In cielo, una luna di sangue arrossava l'oscurità in un bagliore scarlatto.
Una donna, una bella donna, occhi di ghiaccio e un volto graffiato a sangue da chissà quale immonda creatura. Se ne stava in piedi, sopra di me, altera e sprezzante, mentre mi teneva giù con un piede posato sul mio stomaco. La sua forza era immensa, tale da schiacciarmi a terra con una pressione che sembrava essere, per lei, priva di sforzo. Alle sue spalle si allargavano un paio d'ali di pipistrello, cupe e venate da striature rosso sangue, simili a quelle che deturpavano il suo volto.
Aveva combattuto molto, quella donna. I suoi nemici erano morti, lei no. E in quel momento mi sovrastava con la dignità di una regina, come se io fossi stato solo un altro dei tanti avversari che avevano osato sfidarla.
Ma io non ero il suo nemico. Ero suo figlio.

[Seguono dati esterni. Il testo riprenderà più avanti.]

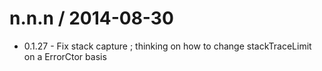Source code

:
n.n.n / 2014-08-30
==================

 * 0.1.27 - Fix stack capture ; thinking on how to change stackTraceLimit on a ErrorCtor basis

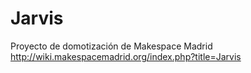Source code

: # Jarvis
Proyecto de domotización de Makespace Madrid  http://wiki.makespacemadrid.org/index.php?title=Jarvis
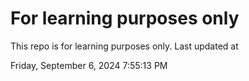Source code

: # For learning purposes only
This repo is for learning purposes only.
Last updated at

Friday, September 6, 2024 7:55:13 PM

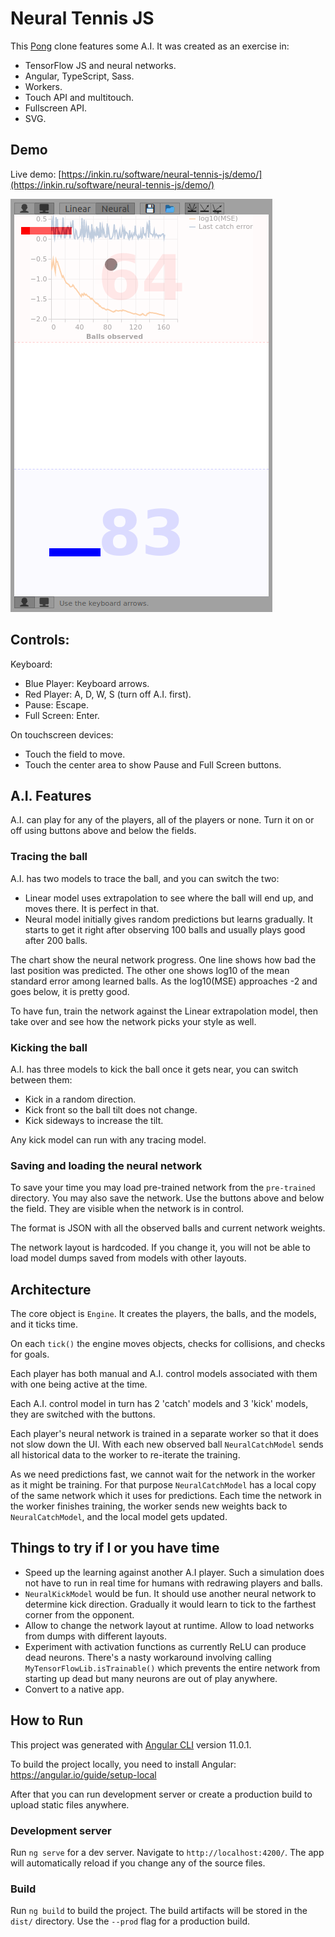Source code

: # Neural Tennis JS

This [Pong](https://en.wikipedia.org/wiki/Pong) clone features some A.I. It was created as an exercise in:
- TensorFlow JS and neural networks.
- Angular, TypeScript, Sass.
- Workers.
- Touch API and multitouch.
- Fullscreen API.
- SVG.

## Demo
Live demo: [https://inkin.ru/software/neural-tennis-js/demo/](https://inkin.ru/software/neural-tennis-js/demo/)

![Screenshot](screen1.png)

## Controls:
Keyboard:
- Blue Player: Keyboard arrows.
- Red Player: A, D, W, S (turn off A.I. first).
- Pause: Escape.
- Full Screen: Enter.

On touchscreen devices:
- Touch the field to move.
- Touch the center area to show Pause and Full Screen buttons.

## A.I. Features

A.I. can play for any of the players, all of the players or none.
Turn it on or off using buttons above and below the fields.

### Tracing the ball

A.I. has two models to trace the ball, and you can switch the two:
- Linear model uses extrapolation to see where the ball will end up, and moves there. It is perfect in that.
- Neural model initially gives random predictions but learns gradually. It starts to get it right after observing 100 balls and usually plays good after 200 balls.

The chart show the neural network progress. One line shows how bad the last position was predicted. The other one shows log10 of the mean standard error among learned balls. As the log10(MSE) approaches -2 and goes below, it is pretty good.

To have fun, train the network against the Linear extrapolation model, then take over and see how the network picks your style as well.

### Kicking the ball

A.I. has three models to kick the ball once it gets near, you can switch between them:
- Kick in a random direction.
- Kick front so the ball tilt does not change.
- Kick sideways to increase the tilt.

Any kick model can run with any tracing model.

### Saving and loading the neural network

To save your time you may load pre-trained network from the `pre-trained` directory. You may also save the network. Use the buttons above and below the field. They are visible when the network is in control.

The format is JSON with all the observed balls and current network weights.

The network layout is hardcoded. If you change it, you will not be able to load model dumps saved from models with other layouts.

## Architecture

The core object is `Engine`. It creates the players, the balls, and the models, and it ticks time.

On each `tick()` the engine moves objects, checks for collisions, and checks for goals.

Each player has both manual and A.I. control models associated with them with one being active at the time.

Each A.I. control model in turn has 2 'catch' models and 3 'kick' models, they are switched with the buttons.

Each player's neural network is trained in a separate worker so that it does not slow down the UI. With each new observed ball `NeuralCatchModel` sends all historical data to the worker to re-iterate the training.

As we need predictions fast, we cannot wait for the network in the worker as it might be training. For that purpose `NeuralCatchModel` has a local copy of the same network which it uses for predictions. Each time the network in the worker finishes training, the worker sends new weights back to `NeuralCatchModel`, and the local model gets updated.

## Things to try if I or you have time

- Speed up the learning against another A.I player. Such a simulation does not have to run in real time for humans with redrawing players and balls.
- `NeuralKickModel` would be fun. It should use another neural network to determine kick direction. Gradually it would learn to tick to the farthest corner from the opponent.
- Allow to change the network layout at runtime. Allow to load networks from dumps with different layouts.
- Experiment with activation functions as currently ReLU can produce dead neurons. There's a nasty workaround involving calling `MyTensorFlowLib.isTrainable()` which prevents the entire network from starting up dead but many neurons are out of play anywhere.
- Convert to a native app.

## How to Run
This project was generated with [Angular CLI](https://github.com/angular/angular-cli) version 11.0.1.

To build the project locally, you need to install Angular: https://angular.io/guide/setup-local

After that you can run development server or create a production build to upload static files anywhere. 

### Development server

Run `ng serve` for a dev server. Navigate to `http://localhost:4200/`. The app will automatically reload if you change any of the source files.

### Build

Run `ng build` to build the project. The build artifacts will be stored in the `dist/` directory. Use the `--prod` flag for a production build.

Nel brulicare e frinire e ululare delle creature che erano fuggite da noi al nostro arrivo in quella distesa d'erba seccata dal sole, che ancora non conoscevo con il nome di savana, la donna, una Succuba, si chinò su di me e mormorò con voce sensuale: – Sai perché sei qui, cucciolo.
Ringhiai e ruggii, sollevando le mie mani dalle dita nere, che terminavano in artigli, per cercare di graffiarle la caviglia. Non mi era mai stato insegnato a parlare. Non era necessario che io fossi in grado di comunicare nella maniera degli uomini.

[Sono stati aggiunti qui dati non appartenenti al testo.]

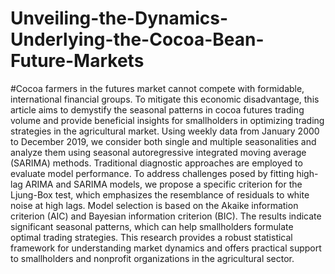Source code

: # Unveiling-the-Dynamics-Underlying-the-Cocoa-Bean-Future-Markets
#Cocoa farmers in the futures market cannot compete with formidable, international financial groups. To mitigate this economic disadvantage, this article aims to demystify the seasonal patterns in cocoa futures trading volume and provide beneficial insights for smallholders in optimizing trading strategies in the agricultural market. Using weekly data from January 2000 to December 2019, we consider both single and multiple seasonalities and analyze them using seasonal autoregressive integrated moving average (SARIMA) methods. Traditional diagnostic approaches are employed to evaluate model performance. To address challenges posed by fitting high-lag ARIMA and SARIMA models, we propose a specific criterion for the Ljung-Box test, which emphasizes the resemblance of residuals to white noise at high lags. Model selection is based on the Akaike information criterion (AIC) and Bayesian information criterion (BIC). The results indicate significant seasonal patterns, which can help smallholders formulate optimal trading strategies. This research provides a robust statistical framework for understanding market dynamics and offers practical support to smallholders and nonprofit organizations in the agricultural sector.
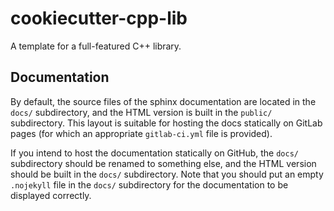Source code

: # cookiecutter-cpp-lib

A template for a full-featured C++ library.

## Documentation

By default, the source files of the sphinx documentation are located in the
`docs/` subdirectory, and the HTML version is built in the `public/`
subdirectory. This layout is suitable for hosting the docs statically on GitLab
pages (for which an appropriate `gitlab-ci.yml` file is provided).

If you intend to host the documentation statically on GitHub, the `docs/`
subdirectory should be renamed to something else, and the HTML version should be
built in the `docs/` subdirectory. Note that you should put an empty `.nojekyll`
file in the `docs/` subdirectory for the documentation to be displayed
correctly.

<!-- Local Variables: -->
<!-- fill-column: 80 -->
<!-- End: -->
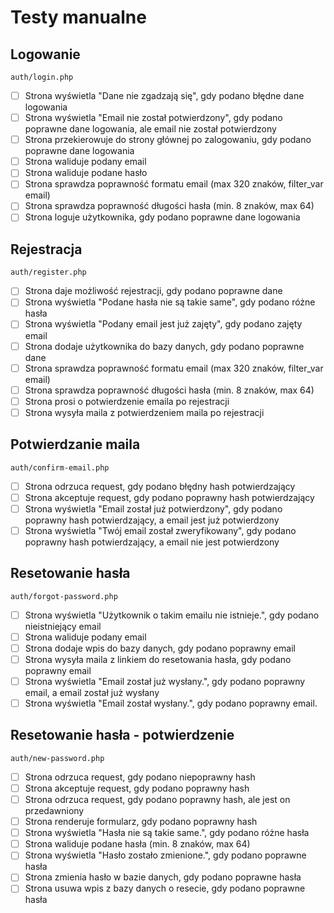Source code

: # Testy manualne

## Logowanie

`auth/login.php`

- [ ] Strona wyświetla "Dane nie zgadzają się", gdy podano błędne dane logowania
- [ ] Strona wyświetla "Email nie został potwierdzony", gdy podano poprawne dane logowania, ale email nie został
  potwierdzony
- [ ] Strona przekierowuje do strony głównej po zalogowaniu, gdy podano poprawne dane logowania
- [ ] Strona waliduje podany email
- [ ] Strona waliduje podane hasło
- [ ] Strona sprawdza poprawność formatu email (max 320 znaków, filter_var email)
- [ ] Strona sprawdza poprawność długości hasła (min. 8 znaków, max 64)
- [ ] Strona loguje użytkownika, gdy podano poprawne dane logowania

## Rejestracja

`auth/register.php`

- [ ] Strona daje możliwość rejestracji, gdy podano poprawne dane
- [ ] Strona wyświetla "Podane hasła nie są takie same", gdy podano różne hasła
- [ ] Strona wyświetla "Podany email jest już zajęty", gdy podano zajęty email
- [ ] Strona dodaje użytkownika do bazy danych, gdy podano poprawne dane
- [ ] Strona sprawdza poprawność formatu email (max 320 znaków, filter_var email)
- [ ] Strona sprawdza poprawność długości hasła (min. 8 znaków, max 64)
- [ ] Strona prosi o potwierdzenie emaila po rejestracji
- [ ] Strona wysyła maila z potwierdzeniem maila po rejestracji

## Potwierdzanie maila

`auth/confirm-email.php`

- [ ] Strona odrzuca request, gdy podano błędny hash potwierdzający
- [ ] Strona akceptuje request, gdy podano poprawny hash potwierdzający
- [ ] Strona wyświetla "Email został już potwierdzony", gdy podano poprawny hash potwierdzający, a email jest już
  potwierdzony
- [ ] Strona wyświetla "Twój email został zweryfikowany", gdy podano poprawny hash potwierdzający, a email nie jest
  potwierdzony

## Resetowanie hasła

`auth/forgot-password.php`

- [ ] Strona wyświetla "Użytkownik o takim emailu nie istnieje.", gdy podano nieistniejący email
- [ ] Strona waliduje podany email
- [ ] Strona dodaje wpis do bazy danych, gdy podano poprawny email
- [ ] Strona wysyła maila z linkiem do resetowania hasła, gdy podano poprawny email
- [ ] Strona wyświetla "Email został już wysłany.", gdy podano poprawny email, a email został już wysłany
- [ ] Strona wyświetla "Email został wysłany.", gdy podano poprawny email.

## Resetowanie hasła - potwierdzenie

`auth/new-password.php`

- [ ] Strona odrzuca request, gdy podano niepoprawny hash
- [ ] Strona akceptuje request, gdy podano poprawny hash
- [ ] Strona odrzuca request, gdy podano poprawny hash, ale jest on przedawniony
- [ ] Strona renderuje formularz, gdy podano poprawny hash
- [ ] Strona wyświetla "Hasła nie są takie same.", gdy podano różne hasła
- [ ] Strona waliduje podane hasła (min. 8 znaków, max 64)
- [ ] Strona wyświetla "Hasło zostało zmienione.", gdy podano poprawne hasła
- [ ] Strona zmienia hasło w bazie danych, gdy podano poprawne hasła
- [ ] Strona usuwa wpis z bazy danych o resecie, gdy podano poprawne hasła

La Succuba non si scompose ai miei tentativi di ferire la sua carne immacolata, dura quanto il granito. Le bastò un colpo con l'estremità uncinata di una delle sue ali per scacciare le mie braccia e provocare un taglio profondo. Il sangue sgorgò copioso, rosso, a tingere l'erba secca della savana. Subito mi portai le braccia al volto, sporcandomi le guance e il mento mentre leccavo la ferita. Tutto quel sangue sprecato.

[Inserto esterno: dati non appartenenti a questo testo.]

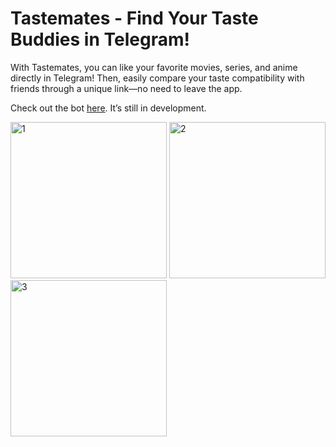 # Tastemates - Find Your Taste Buddies in Telegram!

With Tastemates, you can like your favorite movies, series, and anime directly in Telegram! Then, easily compare your taste compatibility with friends through a unique link—no need to leave the app.

Check out the bot [here](https://t.me/tastemates_bot).
It’s still in development.

<div>
<img alt='1' src='https://github.com/user-attachments/assets/06c40ec3-e371-407d-be9b-e98c68b2f995' width='250px'/>
<img alt='2' src='https://github.com/user-attachments/assets/9d17340e-5259-4f13-a4c2-4c76fcdef5de' width='250px'/>
<img alt='3' src='https://github.com/user-attachments/assets/952826e2-462f-4297-bb92-b9108ae333b6' width='250px'/>
</div>
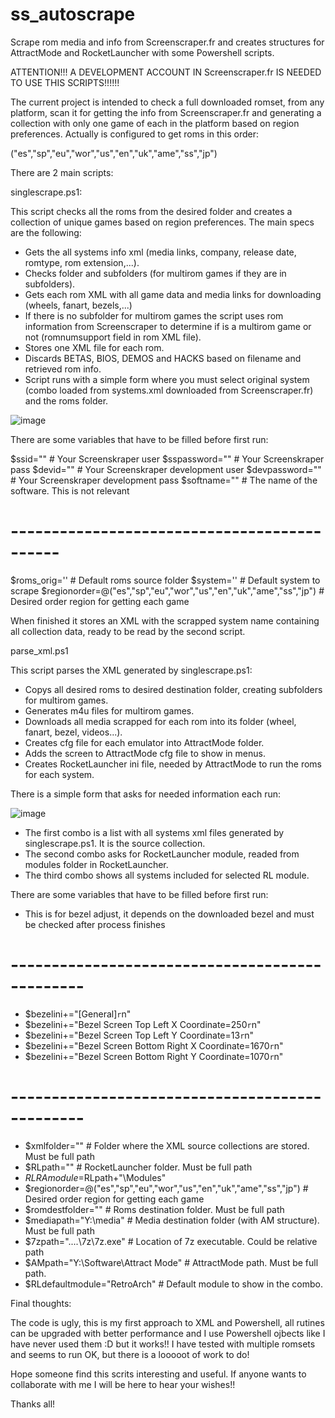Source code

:# ss_autoscrape
Scrape rom media and info from Screenscraper.fr and creates structures for AttractMode and RocketLauncher with some Powershell scripts.

ATTENTION!!! A DEVELOPMENT ACCOUNT IN Screenscraper.fr IS NEEDED TO USE THIS SCRIPTS!!!!!!

The current project is intended to check a full downloaded romset, from any platform, scan it for getting the info from Screenscraper.fr and generating a collection with only one game of each in the platform based on region preferences. Actually is configured to get roms in this order:

("es","sp","eu","wor","us","en","uk","ame","ss","jp")

There are 2 main scripts:

singlescrape.ps1:

  This script checks all the roms from the desired folder and creates a collection of unique games based on region preferences. The main specs are the following:
  - Gets the all systems info xml (media links, company, release date, romtype, rom extension,...).
  - Checks folder and subfolders (for multirom games if they are in subfolders).
  - Gets each rom XML with all game data and media links for downloading (wheels, fanart, bezels,...)
  - If there is no subfolder for multirom games the script uses rom information from Screenscraper to determine if is a multirom game or not (romnumsupport field in rom XML file).
  - Stores one XML file for each rom.
  - Discards BETAS, BIOS, DEMOS and HACKS based on filename and retrieved rom info.
  - Script runs with a simple form where you must select original system (combo loaded from systems.xml downloaded from Screenscraper.fr) and the roms folder.

![image](https://user-images.githubusercontent.com/39946894/165933120-c30c7c84-dfeb-4adc-9b46-8ca5ad995529.png)

There are some variables that have to be filled before first run:

  $ssid="" # Your Screenskraper user
  $sspassword="" # Your Screenskraper pass
  $devid="" # Your Screenskraper development user
  $devpassword="" # Your Screenskraper development pass
  $softname="" # The name of the software. This is not relevant
  # --------------------------------------------
  $roms_orig='' # Default roms source folder
  $system='' # Default system to scrape
  $regionorder=@("es","sp","eu","wor","us","en","uk","ame","ss","jp") # Desired order region for getting each game
  
  When finished it stores an XML with the scrapped system name containing all collection data, ready to be read by the second script.
  

parse_xml.ps1
  
  This script parses the XML generated by singlescrape.ps1:
  - Copys all desired roms to desired destination folder, creating subfolders for multirom games.
  - Generates m4u files for multirom games.
  - Downloads all media scrapped for each rom into its folder (wheel, fanart, bezel, videos...).
  - Creates cfg file for each emulator into AttractMode folder.
  - Adds the screen to AttractMode cfg file to show in menus.
  - Creates RocketLauncher ini file, needed by AttractMode to run the roms for each system.

  There is a simple form that asks for needed information each run:

![image](https://user-images.githubusercontent.com/39946894/165934520-3916f052-f525-464c-a84f-668f840deef4.png)

  - The first combo is a list with all systems xml files generated by singlescrape.ps1. It is the source collection.
  - The second combo asks for RocketLauncher module, readed from modules folder in RocketLauncher.
  - The third combo shows all systems included for selected RL module.

There are some variables that have to be filled before first run:

- This is for bezel adjust, it depends on the downloaded bezel and must be checked after process finishes
# -----------------------------------------------
- $bezelini+="[General]`r`n"
- $bezelini+="Bezel Screen Top Left X Coordinate=250`r`n"
- $bezelini+="Bezel Screen Top Left Y Coordinate=13`r`n"
- $bezelini+="Bezel Screen Bottom Right X Coordinate=1670`r`n"
- $bezelini+="Bezel Screen Bottom Right Y Coordinate=1070`r`n"
# -----------------------------------------------

- $xmlfolder="" # Folder where the XML source collections are stored. Must be full path
- $RLpath="" # RocketLauncher folder. Must be full path
- $RLRAmodule=$RLpath+"\Modules"
- $regionorder=@("es","sp","eu","wor","us","en","uk","ame","ss","jp") # Desired order region for getting each game  
- $romdestfolder="" # Roms destination folder. Must be full path
- $mediapath="Y:\media" # Media destination folder (with AM structure). Must be full path
- $7zpath="..\..\7z\7z.exe" # Location of 7z executable. Could be relative path
- $AMpath="Y:\Software\Attract Mode" # AttractMode path. Must be full path.
- $RLdefaultmodule="RetroArch" # Default module to show in the combo.

Final thoughts:

The code is ugly, this is my first approach to XML and Powershell, all rutines can be upgraded with better performance and I use Powershell ojbects like I have never used them :D but it works!! I have tested with multiple romsets and seems to run OK, but there is a looooot of work to do!

Hope someone find this scrits interesting and useful. If anyone wants to collaborate with me I will be here to hear your wishes!!

Thanks all!

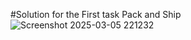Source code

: #Solution for the First task Pack and Ship
![Screenshot 2025-03-05 221232](https://github.com/user-attachments/assets/c25ed49c-8e3d-48a1-9e38-4e28f319742b)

La Succuba si erse ritta e sollevò il volto alla luna piena, tinta di un macabro rosso. La fissai anch'io, perché quella luna di sangue era il mio unico appiglio. L'unico dettaglio in quel mondo estraneo che mi ricordava il mio mondo, quello in cui ero nato e cresciuto: quella luna così simile alla nostra, mentre tutto il resto era per me alieno. Aliena era la terra morbida sotto le ali che lei aveva straziato, che sentivo cedere come se avesse voluto inghiottirmi; alieni erano i continui strepiti e grugniti e fischi delle innumerevoli creature che non vedevo, ma che sentivo dilaniarmi le orecchie con il loro cacofonico canto; aliena era perfino l'aria, che mi ammorbava le narici con miasmi sconosciuti, tanto da renderla irrespirabile. Era la mia prima volta nella terra degli uomini, e sarebbe stata anche l'ultima. Mia madre mi aveva portato lì per morire.
Tutte le Succube sapevano che i loro figli maschi, gli Incubi, non erano in grado di celarsi agli esseri umani, di apparire come uno di loro così da poter agire indisturbati, sedurre, e uccidere, senza lasciare alcuna traccia nel mondo degli uomini di un intervento soprannaturale. Eravamo rozzi, violenti, incapaci di trattenere i nostri istinti, se necessario, come invece sapevano fare loro. Per questo non ci era permesso di sopravvivere alla nostra adolescenza, e venivamo abbandonati in una zona remota e disabitata del mondo degli uomini, feriti e debilitati, così che quel mondo e le sue fiere compissero ciò che loro non intendevano fare. Nessun Incubo era mai sopravvissuto a quel trattamento.
Prima di me.

Legato e inginocchiato nella sala dei troni delle Succube, in attesa dell'esecuzione di una condanna rimandata troppo a lungo e sconvolto dal ricordo improvviso di una notte che precedeva di anni quella che rammentavo come il mio primo ricordo, finalmente capisco. Il mostro sanguinario che avevo cercato di imbavagliare e sottomettere con la chimica e con le pillole non era un estraneo che invadeva la mia coscienza, lasciandomi al termine di quegli attacchi a dover affrontare le conseguenze di ciò che lui, il mostro, aveva fatto, nelle ore che sfuggivano alla mia memoria. Il mostro, l'Incubo, ero io, e l'umano, Edgar Allen, era la maschera che indossavo per nascondermi nel mondo degli uomini.